# [PROVIDED MATERIAL]
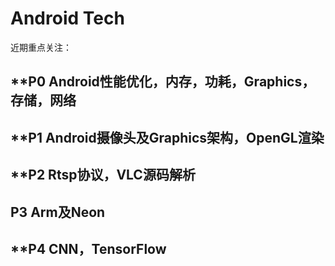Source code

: # Android Tech

近期重点关注：

## **P0 Android性能优化，内存，功耗，Graphics，存储，网络
## **P1 Android摄像头及Graphics架构，OpenGL渲染
## **P2 Rtsp协议，VLC源码解析
## **P3 Arm及Neon**
## **P4 CNN，TensorFlow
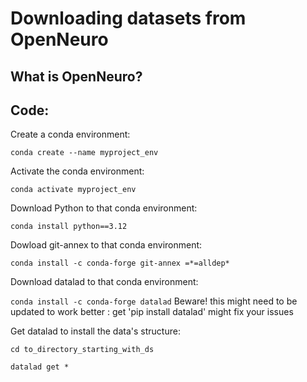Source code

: # Downloading datasets from OpenNeuro
## What is OpenNeuro? 

## Code:
Create a conda environment: 

`conda create --name myproject_env`

Activate the conda environment: 

`conda activate myproject_env`

Download Python to that conda environment: 

`conda install python==3.12`

Dowload git-annex to that conda environment: 

`conda install -c conda-forge git-annex =*=alldep*`

Download datalad to that conda environment: 

`conda install -c conda-forge datalad` 
Beware! this might need to be updated to work better : get 'pip install datalad' might fix your issues

Get datalad to install the data's structure: 

`cd to_directory_starting_with_ds` 

`datalad get *`



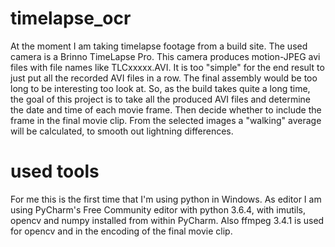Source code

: # timelapse_ocr

At the moment I am taking timelapse footage from a build site. The used camera 
is a Brinno TimeLapse Pro. This camera produces motion-JPEG avi files 
with file names like TLCxxxxx.AVI. It is too "simple" for the end result to just put all the recorded AVI files in a row. The final assembly would be too long to be interesting too look at. So, as the build takes quite a long time, the goal of this project is to take all the produced AVI files and determine the date
and time of each movie frame. Then decide whether to include the frame in the final 
movie clip. From the selected images a "walking" average will be calculated, to
smooth out lightning differences. 

# used tools

For me this is the first time that I'm using python in Windows. As editor I am using PyCharm's Free Community editor with python 3.6.4, with imutils, opencv and numpy installed from within PyCharm. Also ffmpeg 3.4.1 is used for opencv and in the encoding of the final movie clip.
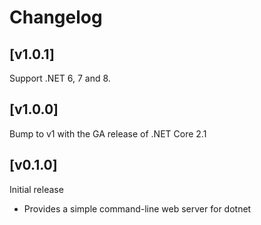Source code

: # Changelog

## [v1.0.1]
Support .NET 6, 7 and 8.

## [v1.0.0]
Bump to v1 with the GA release of .NET Core 2.1

## [v0.1.0]
Initial release
 - Provides a simple command-line web server for dotnet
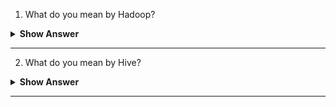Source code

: 1. What do you mean by Hadoop?

<details>
    <summary><b> Show Answer </b></summary> 
<blockquote>

Hadoop was created by **Doug Cutting**, the creator of Apache Lucene, the widely used text search library. It is an **open source** as well as **distributing processing framework**, which is the key to step up into the Bigdata ecosystem. It is used to efficient store and process large datasets ranging in size from gigabytes to petabytes of data. Computer Store the large data in computer and process the data, Hadoop allows **clustering** multiple computers to analyze massive datasets in parallel more quickly.
  ![image](https://user-images.githubusercontent.com/99252558/185565924-d07c7f0a-20b9-440b-9b47-2bce55029d5a.png)
 
**Hadoop consists of four main modules:**
  
Hadoop Distributed File System (HDFS) – It allows to run on low-end hardware. HDFS provides better data throughput than traditional file systems, in addition to high fault tolerance and native support of large datasets.
  
Yet Another Resource Negotiator (YARN) – It is used to Manages and monitors cluster nodes and **resource usage**. 
  
MapReduce – MapReduce framework that helps programs do the **parallel computation** on data. The map task will take input as data and converts it into a dataset that can be computed in key value pairs. The output of the map task is consumed by reduce tasks to aggregate output and provide the desired result.
    
Hadoop Common – It Provides common Java **libraries** that can be used across all modules.

 </blockqoute> 
</details>

---


2. What do you mean by Hive?
<details>
    <summary><b> Show Answer </b></summary> 
<blockquote>
    Hive is a tool which is used to work on MapReduce Tasks. If we think Writing a MapReduce job is very long process and time taken, well, with Hadoop Hive, we can used and Submit SQL queries as well as we can perform MapReduce Jobs. So, if we are comfortable with SQL Queries then Hive is a best tool for us to perform a Basic Queries which known as HQL (Hive Query Language. Working on HQL, we use Pig Latin as a Language.
Basically, Hive runs on our system, which helps to convert the SQL queries to set of jobs in Hadoop Cluster. 
Components of Hive:
1.	Driver
2.	Meta store
3.	Compiler
4.	Optimizer
5.	Executor
 </blockqoute> 
</details>

--- 

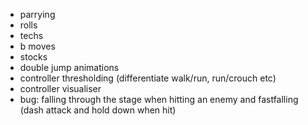 - parrying
- rolls
- techs
- b moves 
- stocks 
- double jump animations
- controller thresholding (differentiate walk/run, run/crouch etc)
- controller visualiser
- bug: falling through the stage when hitting an enemy and fastfalling (dash attack and hold down when hit)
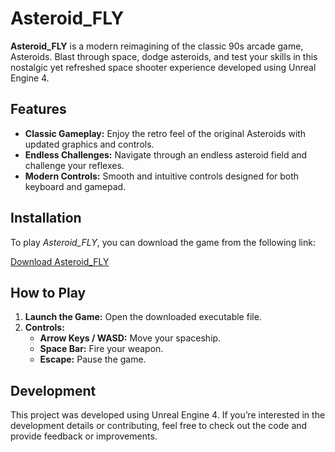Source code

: # Asteroid_FLY

**Asteroid_FLY** is a modern reimagining of the classic 90s arcade game, Asteroids. Blast through space, dodge asteroids, and test your skills in this nostalgic yet refreshed space shooter experience developed using Unreal Engine 4.

## Features

- **Classic Gameplay:** Enjoy the retro feel of the original Asteroids with updated graphics and controls.
- **Endless Challenges:** Navigate through an endless asteroid field and challenge your reflexes.
- **Modern Controls:** Smooth and intuitive controls designed for both keyboard and gamepad.

## Installation

To play *Asteroid_FLY*, you can download the game from the following link:

[Download Asteroid_FLY](https://rahulmajumdar2727.itch.io/asteroid-fly)

## How to Play

1. **Launch the Game:** Open the downloaded executable file.
2. **Controls:**
   - **Arrow Keys / WASD:** Move your spaceship.
   - **Space Bar:** Fire your weapon.
   - **Escape:** Pause the game.

## Development

This project was developed using Unreal Engine 4. If you’re interested in the development details or contributing, feel free to check out the code and provide feedback or improvements.
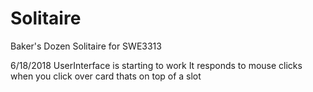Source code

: # Solitaire
Baker's Dozen Solitaire for SWE3313

6/18/2018 UserInterface is starting to work
It responds to mouse clicks when you click over card thats on top of a slot

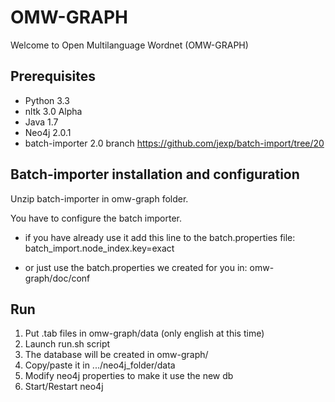 OMW-GRAPH
=========

Welcome to Open Multilanguage Wordnet (OMW-GRAPH)

Prerequisites
-------------

* Python 3.3
* nltk 3.0 Alpha
* Java 1.7
* Neo4j 2.0.1
* batch-importer 2.0 branch https://github.com/jexp/batch-import/tree/20

Batch-importer installation and configuration
---------------------------------------------

Unzip batch-importer in omw-graph folder.

You have to configure the batch importer.

* if you have already use it add this line to the batch.properties file:
  batch_import.node_index.key=exact

* or just use the batch.properties we created for you in:
  omw-graph/doc/conf

Run
---

1. Put .tab files in omw-graph/data (only english at this time)
2. Launch run.sh script
3. The database will be created in omw-graph/
4. Copy/paste it in .../neo4j_folder/data
5. Modify neo4j properties to make it use the new db
6. Start/Restart neo4j

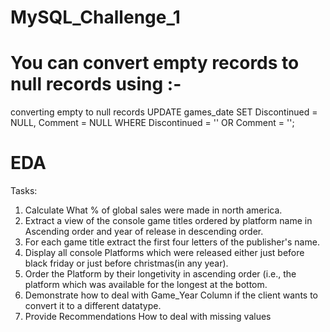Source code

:# MySQL_Challenge_1
# You can convert empty records to null records using :-
converting empty to null records
UPDATE games_date
SET Discontinued = NULL,
    Comment = NULL
WHERE Discontinued = ''
   OR Comment = '';


# EDA 
Tasks:
1. Calculate What % of global sales were made in north america.
2. Extract a view of the console game titles ordered by platform name in Ascending order and year of release in descending order.
3. For each game title extract the first four letters of the publisher's name.
4. Display all console Platforms which were released either just before black friday or just before christmas(in any year).
5. Order the Platform by their longetivity in ascending order (i.e., the platform which was available for the longest at the bottom.
6. Demonstrate how to deal with Game_Year Column if the client wants to convert it to a different datatype.
7. Provide Recommendations How to deal with missing values
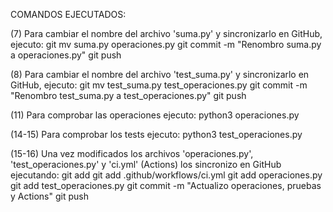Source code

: COMANDOS EJECUTADOS:

(7) Para cambiar el nombre del archivo 'suma.py' y sincronizarlo en GitHub, ejecuto:
	git mv suma.py operaciones.py
	git commit -m "Renombro suma.py a operaciones.py"
	git push

(8) Para cambiar el nombre del archivo 'test_suma.py' y sincronizarlo en GitHub, ejecuto:
	git mv test_suma.py test_operaciones.py
	git commit -m "Renombro test_suma.py a test_operaciones.py"
	git push

(11) Para comprobar las operaciones ejecuto:
	python3 operaciones.py

(14-15) Para comprobar los tests ejecuto:
	python3 test_operaciones.py

(15-16) Una vez modificados los archivos 'operaciones.py', 'test_operaciones.py' y 'ci.yml' (Actions) los sincronizo en GitHub ejecutando:
	git add git add .github/workflows/ci.yml
	git add operaciones.py
	git add test_operaciones.py
	git commit -m "Actualizo operaciones, pruebas y Actions"
	git push
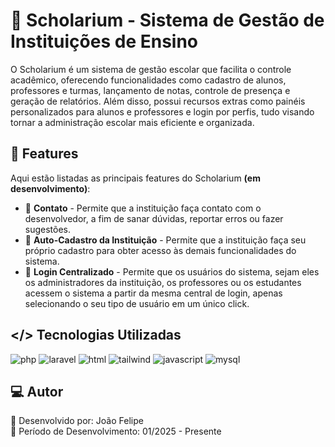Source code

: # 🏫 Scholarium - Sistema de Gestão de Instituições de Ensino

O Scholarium é um sistema de gestão escolar que facilita o controle acadêmico, oferecendo funcionalidades como cadastro de alunos, professores e turmas, lançamento de notas, controle de presença e geração de relatórios. Além disso, possui recursos extras como painéis personalizados para alunos e professores e login por perfis, tudo visando tornar a administração escolar mais eficiente e organizada.

## 🚀 Features

Aqui estão listadas as principais features do Scholarium **(em desenvolvimento)**:

* 📧 **Contato** - Permite que a instituição faça contato com o desenvolvedor, a fim de sanar dúvidas, reportar erros ou fazer sugestões.
* 🏫 **Auto-Cadastro da Instituição** - Permite que a instituição faça seu próprio cadastro para obter acesso às demais funcionalidades do sistema.
* 🔐 **Login Centralizado** - Permite que os usuários do sistema, sejam eles os administradores da instituição, os professores ou os estudantes acessem o sistema a partir da mesma central de login, apenas selecionando o seu tipo de usuário em um único click.

## </> Tecnologias Utilizadas

![php](https://img.shields.io/badge/PHP-777BB4?style=for-the-badge&logo=php&logoColor=white)
![laravel](https://img.shields.io/badge/Laravel-FF2D20?style=for-the-badge&logo=laravel&logoColor=white)
![html](https://img.shields.io/badge/HTML5-E34F26?style=for-the-badge&logo=html5&logoColor=white)
![tailwind](https://img.shields.io/badge/Tailwind_CSS-38B2AC?style=for-the-badge&logo=tailwind-css&logoColor=white)
![javascript](https://img.shields.io/badge/JavaScript-F7DF1E?style=for-the-badge&logo=javascript&logoColor=black)
![mysql](https://img.shields.io/badge/MySQL-00000F?style=for-the-badge&logo=mysql&logoColor=white)

## 💻 Autor

👤 Desenvolvido por: João Felipe  
📅 Período de Desenvolvimento: 01/2025 - Presente
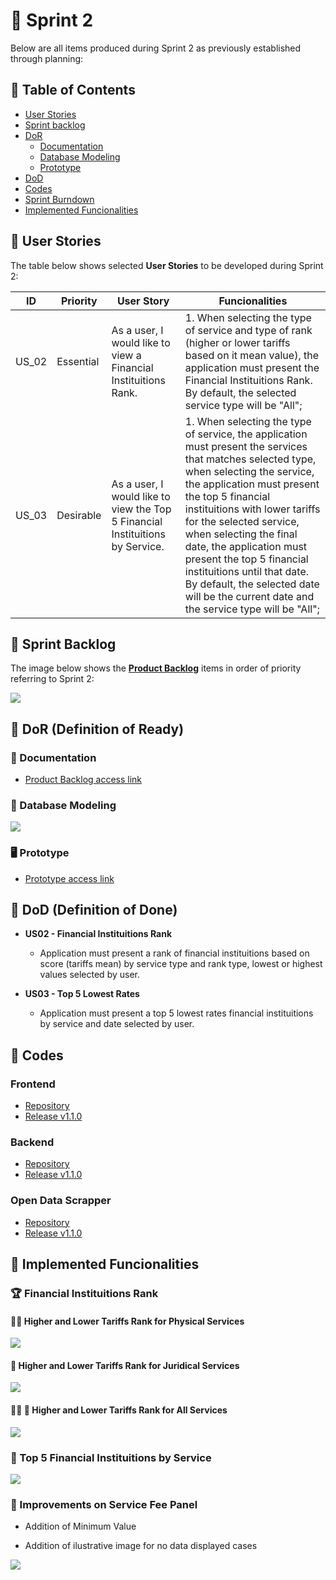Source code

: # 🏁 Sprint 2

Below are all items produced during Sprint 2 as previously established through planning:

## 📑 Table of Contents

* [User Stories](https://github.com/cluster-8/eFinance#-user-stories)
* [Sprint backlog](https://github.com/cluster-8/eFinance#-sprint-backlog)
* [DoR](https://github.com/cluster-8/eFinance#-dor)
    * [Documentation](https://github.com/cluster-8/eFinance#-documentation)
    * [Database Modeling](https://github.com/cluster-8/eFinance#-database-modeling)
    * [Prototype](https://github.com/cluster-8/eFinance#-prototype)
* [DoD](https://github.com/cluster-8/eFinance#-dod)
* [Codes](https://github.com/cluster-8/eFinance#-codes)
* [Sprint Burndown](https://github.com/cluster-8/eFinance#-sprint-burndown)
* [Implemented Funcionalities](https://github.com/cluster-8/eFinance#-implemented-funcionalities)

## 👤 User Stories

The table below shows selected **User Stories** to be developed during Sprint 2:

| ID    | Priority | User Story                                                                                           | Funcionalities                                                                                                       |
| ----- | ---------- | ---------------------------------------------------------------------------------------------------- | --------------------------------------------------------------------------------------------------------------------- |
| US_02 | Essential | As a user, I would like to view a Financial Instituitions Rank. | 1. When selecting the type of service and type of rank (higher or lower tariffs based on it mean value), the application must present the Financial Instituitions Rank. By default, the selected service type will be "All"; |
| US_03 | Desirable | As a user, I would like to view the Top 5 Financial Instituitions by Service. | 1. When selecting the type of service, the application must present the services that matches selected type, when selecting the service, the application must present the top 5 financial instituitions with lower tariffs for the selected service, when selecting the final date, the application must present the top 5 financial instituitions until that date. By default, the selected date will be the current date and the service type will be "All"; |

## 📝 Sprint Backlog

The image below shows the [**Product Backlog**](https://github.com/cluster-8/eFinance/blob/main/docs/v02_ad2_eFinance_-_Product_Backlog.pdf) items in order of priority referring to Sprint 2:

![](https://github.com/cluster-8/eFinance/blob/main/docs/imgs/user-stories-sprint2.jpeg)

## 📜 DoR (Definition of Ready)

### 📂 Documentation

* [Product Backlog access link](https://github.com/cluster-8/eFinance/blob/main/docs/)

### 🎲 Database Modeling

![](https://github.com/cluster-8/eFinance/blob/main/docs/imgs/database-model-sprint-2.png)

### 🖥️ Prototype

* [Prototype access link](https://www.figma.com/proto/NomgcHgPjuGxlI8yZCOrYx/API-6?node-id=225-2&scaling=min-zoom&page-id=0%3A1)


## 📜 DoD (Definition of Done)

* **US02 - Financial Instituitions Rank**

    * Application must present a rank of financial instituitions based on score (tariffs mean) by service type and rank type, lowest or highest values selected by user.

* **US03 - Top 5 Lowest Rates**

    * Application must present a top 5 lowest rates financial instituitions by service and date selected by user.

## 📃 Codes

### Frontend

* [Repository](https://github.com/cluster-8/eFinance-front)
* [Release v1.1.0]()

### Backend

* [Repository](https://github.com/cluster-8/eFinance-api)
* [Release v1.1.0]()

### Open Data Scrapper

* [Repository](https://github.com/cluster-8/eFinance-odata-scrapper)
* [Release v1.1.0]()

<!-- ## 📉 Sprint Burndown

![](https://github.com/cluster-8/eFinance/blob/main/docs/imgs/) -->

## 💫 Implemented Funcionalities

### 🏆 Financial Instituitions Rank

#### 🧑‍💼 Higher and Lower Tariffs Rank for Physical Services

![](https://github.com/cluster-8/eFinance/blob/main/docs/gifs/maiores-menores-pf.gif)

#### 🏢 Higher and Lower Tariffs Rank for Juridical Services

![](https://github.com/cluster-8/eFinance/blob/main/docs/gifs/maiores-menores-pj.gif)

#### 🧑‍💼 🏢 Higher and Lower Tariffs Rank for All Services

![](https://github.com/cluster-8/eFinance/blob/main/docs/gifs/maiores-menores-todos.gif)

### 🥇 Top 5 Financial Instituitions by Service

![](https://github.com/cluster-8/eFinance/blob/main/docs/gifs/top5.gif)

### 💎 Improvements on Service Fee Panel

* Addition of Minimum Value

* Addition of ilustrative image for no data displayed cases

![](https://github.com/cluster-8/eFinance/blob/main/docs/gifs/melhorias-sprint2.gif)
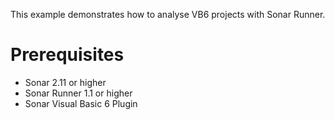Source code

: This example demonstrates how to analyse VB6 projects with Sonar Runner.

Prerequisites
=============

*   Sonar 2.11 or higher
*   Sonar Runner 1.1 or higher
*   Sonar Visual Basic 6 Plugin

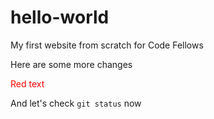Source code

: # hello-world

My first website from scratch for Code Fellows

Here are some more changes

<p style="color: red;">Red text</p>

And let's check `git status` now

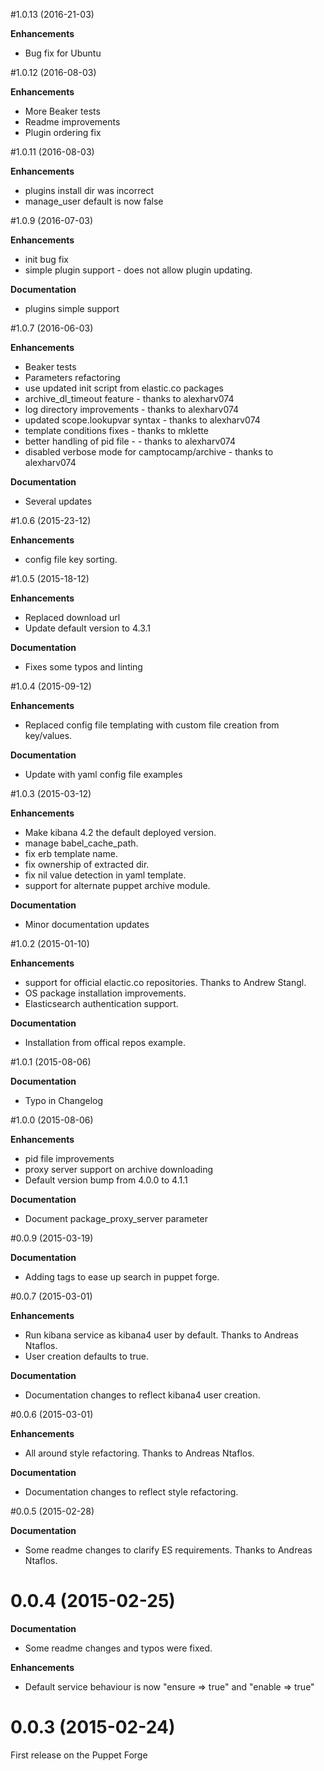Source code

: #1.0.13 (2016-21-03)

**Enhancements**
 - Bug fix for Ubuntu

#1.0.12 (2016-08-03)

**Enhancements**
 - More Beaker tests
 - Readme improvements 
 - Plugin ordering fix

#1.0.11 (2016-08-03)

**Enhancements**
 - plugins install dir was incorrect
 - manage_user default is now false 

#1.0.9 (2016-07-03)

**Enhancements**
 - init bug fix
 - simple plugin support - does not allow plugin updating. 

**Documentation**
 - plugins simple support

#1.0.7 (2016-06-03)

**Enhancements**
 - Beaker tests
 - Parameters refactoring
 - use updated init script from elastic.co packages
 - archive_dl_timeout feature - thanks to alexharv074
 - log directory improvements - thanks to alexharv074
 - updated scope.lookupvar syntax - thanks to alexharv074
 - template conditions fixes - thanks to mklette
 - better handling of pid file - - thanks to alexharv074
 - disabled verbose mode for camptocamp/archive - thanks to alexharv074 

**Documentation**
 - Several updates

#1.0.6 (2015-23-12)

**Enhancements**
 - config file key sorting.

#1.0.5 (2015-18-12)

**Enhancements**
 - Replaced download url
 - Update default version to 4.3.1

**Documentation**
 - Fixes some typos and linting

#1.0.4 (2015-09-12)

**Enhancements**
 - Replaced config file templating with custom file creation from key/values.

**Documentation**
 - Update with yaml config file examples 

#1.0.3 (2015-03-12)

**Enhancements**
 - Make kibana 4.2 the default deployed version.
 - manage babel_cache_path.
 - fix erb template name.
 - fix ownership of extracted dir.
 - fix nil value detection in yaml template.
 - support for alternate puppet archive module.

**Documentation**
 - Minor documentation updates

#1.0.2 (2015-01-10)

**Enhancements**
 - support for official elactic.co repositories. Thanks to Andrew Stangl.
 - OS package installation improvements.
 - Elasticsearch authentication support.

**Documentation**
 - Installation from offical repos example.

#1.0.1 (2015-08-06)

**Documentation**
 - Typo in Changelog
 

#1.0.0 (2015-08-06)

**Enhancements**
 - pid file improvements
 - proxy server support on archive downloading
 - Default version bump from 4.0.0 to 4.1.1

**Documentation**
 - Document package_proxy_server parameter

#0.0.9 (2015-03-19)

**Documentation**
 - Adding tags to ease up search in puppet forge.

#0.0.7 (2015-03-01)

**Enhancements**
 - Run kibana service as kibana4 user by default. Thanks to Andreas Ntaflos.
 - User creation defaults to true.

**Documentation**
 - Documentation changes to reflect kibana4 user creation.

#0.0.6 (2015-03-01)

**Enhancements**
 - All around style refactoring. Thanks to Andreas Ntaflos.

**Documentation**
 - Documentation changes to reflect style refactoring.

#0.0.5 (2015-02-28)

**Documentation**
 - Some readme changes to clarify ES requirements. Thanks to Andreas Ntaflos.

# 0.0.4 (2015-02-25)

**Documentation**
 - Some readme changes and typos were fixed.

**Enhancements**
 - Default service behaviour is now "ensure => true" and "enable => true"

# 0.0.3 (2015-02-24)

First release on the Puppet Forge
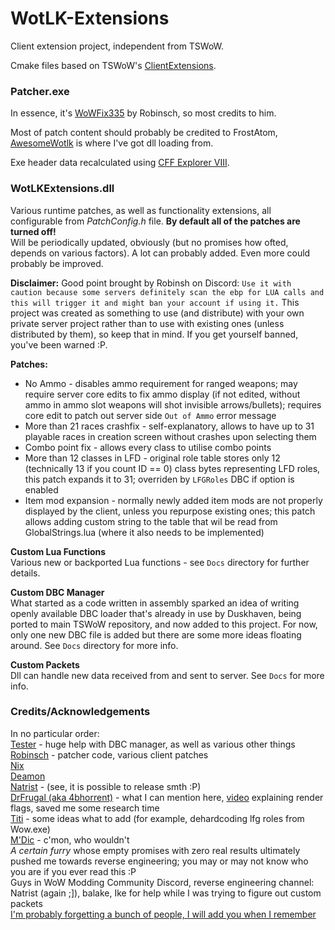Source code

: # WotLK-Extensions  
Client extension project, independent from TSWoW.  
  
Cmake files based on TSWoW's [ClientExtensions](https://github.com/tswow/tswow/tree/master/misc/client-extensions).  
  
### Patcher.exe  
In essence, it's [WoWFix335](https://github.com/robinsch/WoWFix335) by Robinsch, so most credits to him.  
  
Most of patch content should probably be credited to FrostAtom, [AwesomeWotlk](https://github.com/FrostAtom/awesome_wotlk/blob/main/src/AwesomeWotlkPatch/Patch.h) is where I've got dll loading from.  
  
Exe header data recalculated using [CFF Explorer VIII](https://ntcore.com/explorer-suite/).  
  
### WotLKExtensions.dll  
Various runtime patches, as well as functionality extensions, all configurable from *PatchConfig.h* file. **By default all of the patches are turned off!**  
Will be periodically updated, obviously (but no promises how ofted, depends on various factors). A lot can probably added. Even more could probably be improved.  
  
**Disclaimer:** Good point brought by Robinsh on Discord: `Use it with caution because some servers definitely scan the ebp for LUA calls and this will trigger it and might ban your account if using it.` This project was created as something to use (and distribute) with your own private server project rather than to use with existing ones (unless distributed by them), so keep that in mind. If you get yourself banned, you've been warned :P.  
  
**Patches:**  
+ No Ammo - disables ammo requirement for ranged weapons; may require server core edits to fix ammo display (if not edited, without ammo in ammo slot weapons will shot invisible arrows/bullets); requires core edit to patch out server side `Out of Ammo` error message  
+ More than 21 races crashfix - self-explanatory, allows to have up to 31 playable races in creation screen without crashes upon selecting them  
+ Combo point fix - allows every class to utilise combo points  
+ More than 12 classes in LFD - original role table stores only 12 (technically 13 if you count ID == 0) class bytes representing LFD roles, this patch expands it to 31; overriden by `LFGRoles` DBC if option is enabled  
+ Item mod expansion - normally newly added item mods are not properly displayed by the client, unless you repurpose existing ones; this patch allows adding custom string to the table that wil be read from GlobalStrings.lua (where it also needs to be implemented)  
  
**Custom Lua Functions**  
Various new or backported Lua functions - see `Docs` directory for further details.  
  
**Custom DBC Manager**  
What started as a code written in assembly sparked an idea of writing openly available DBC loader that's already in use by Duskhaven, being ported to main TSWoW repository, and now added to this project. For now, only one new DBC file is added but there are some more ideas floating around. See `Docs` directory for more info.  

**Custom Packets**  
Dll can handle new data received from and sent to server. See `Docs` for more info.  
  
### Credits/Acknowledgements  
In no particular order:  
[Tester](https://github.com/TesterWoWDev) - huge help with DBC manager, as well as various other things  
[Robinsch](https://github.com/robinsch) - patcher code, various client patches  
[Nix](https://github.com/NixAJ)  
[Deamon](https://github.com/Deamon87)  
[Natrist](https://github.com/natrist) - (see, it is possible to release smth :P)  
[DrFrugal (aka 4bhorrent)](https://drfrugal.xyz/) - what I can mention here, [video](https://www.youtube.com/watch?v=9qsCw3Y0-g4) explaining render flags, saved me some research time  
[Titi](https://gitlab.com/T1ti) - some ideas what to add (for example, dehardcoding lfg roles from Wow.exe)  
[M'Dic](https://github.com/acidmanifesto) - c'mon, who wouldn't  
*A certain furry* whose empty promises with zero real results ultimately pushed me towards reverse engineering; you may or may not know who you are if you ever read this :P  
Guys in WoW Modding Community Discord, reverse engineering channel: Natrist (again ;]), balake, Ike for help while I was trying to figure out custom packets  
[I'm probably forgetting a bunch of people, I will add you when I remember](https://github.com/Alyst3r/WotLK-Extensions)  
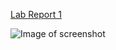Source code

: [Lab Report 1](lab-report-1-week-2.html)

![Image of screenshot](<img width="1158" alt="Screen Shot 2022-04-07 at 08 35 44" src="https://user-images.githubusercontent.com/86458122/162244022-7247e582-53e7-4f67-8fae-33e3979bf7f5.png">)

# [WORK REQUEST]
Those lines of the records above that run from the one containing "First release on the Puppet Forge" through the one containing "In essence, it's" should be returned exactly, with no pictures among them.

# [EXERCISE OUTPUT]
First release on the Puppet Forge
Source code

: # WotLK-Extensions  
Client extension project, independent from TSWoW.  
  
Cmake files based on TSWoW's [ClientExtensions](https://github.com/tswow/tswow/tree/master/misc/client-extensions).  
  
### Patcher.exe  
In essence, it's [WoWFix335](https://github.com/robinsch/WoWFix335) by Robinsch, so most credits to him.  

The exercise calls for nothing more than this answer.